▸ Problem statement:
Going through the data below, please show each line containing the string "struktura".

================

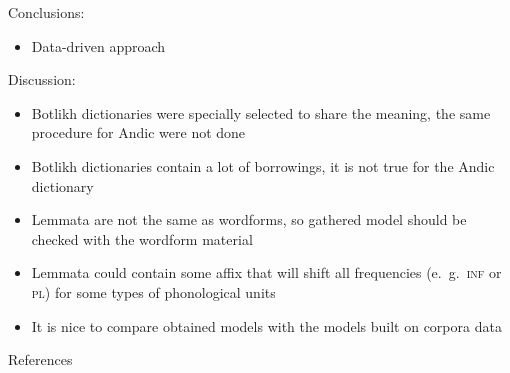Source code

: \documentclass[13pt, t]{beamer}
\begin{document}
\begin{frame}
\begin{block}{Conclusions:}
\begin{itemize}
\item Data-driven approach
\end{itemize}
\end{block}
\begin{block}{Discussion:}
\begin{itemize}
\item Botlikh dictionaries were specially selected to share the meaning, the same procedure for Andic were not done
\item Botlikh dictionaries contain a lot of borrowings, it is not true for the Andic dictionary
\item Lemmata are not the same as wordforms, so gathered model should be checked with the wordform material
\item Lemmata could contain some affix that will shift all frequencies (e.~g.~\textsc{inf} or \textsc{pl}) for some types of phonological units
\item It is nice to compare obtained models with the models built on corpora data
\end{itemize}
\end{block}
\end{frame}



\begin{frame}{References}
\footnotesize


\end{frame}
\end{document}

================

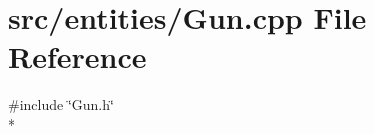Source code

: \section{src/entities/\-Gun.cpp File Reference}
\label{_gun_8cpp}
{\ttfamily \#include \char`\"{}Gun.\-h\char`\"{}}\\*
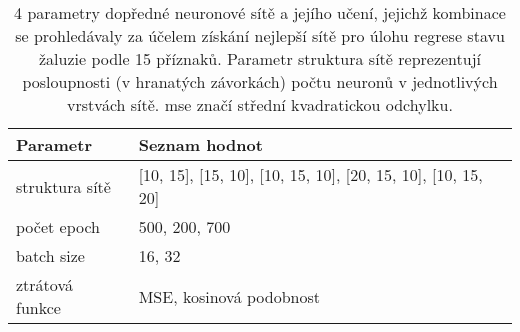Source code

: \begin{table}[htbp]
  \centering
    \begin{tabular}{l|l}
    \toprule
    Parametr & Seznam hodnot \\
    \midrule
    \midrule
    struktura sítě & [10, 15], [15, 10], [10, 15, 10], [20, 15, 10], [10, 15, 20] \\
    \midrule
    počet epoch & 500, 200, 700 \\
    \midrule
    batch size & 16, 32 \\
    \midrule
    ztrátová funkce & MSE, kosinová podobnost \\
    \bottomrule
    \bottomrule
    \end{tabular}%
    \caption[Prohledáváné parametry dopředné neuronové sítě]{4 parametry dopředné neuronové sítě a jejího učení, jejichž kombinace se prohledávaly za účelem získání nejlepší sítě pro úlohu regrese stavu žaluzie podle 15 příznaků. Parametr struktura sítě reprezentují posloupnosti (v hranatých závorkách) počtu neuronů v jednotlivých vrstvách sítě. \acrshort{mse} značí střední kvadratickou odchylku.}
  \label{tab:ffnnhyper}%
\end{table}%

================

▸ Finished exercise:
    struktura sítě & [10, 15], [15, 10], [10, 15, 10], [20, 15, 10], [10, 15, 20] \\
    \caption[Prohledáváné parametry dopředné neuronové sítě]{4 parametry dopředné neuronové sítě a jejího učení, jejichž kombinace se prohledávaly za účelem získání nejlepší sítě pro úlohu regrese stavu žaluzie podle 15 příznaků. Parametr struktura sítě reprezentují posloupnosti (v hranatých závorkách) počtu neuronů v jednotlivých vrstvách sítě. \acrshort{mse} značí střední kvadratickou odchylku.}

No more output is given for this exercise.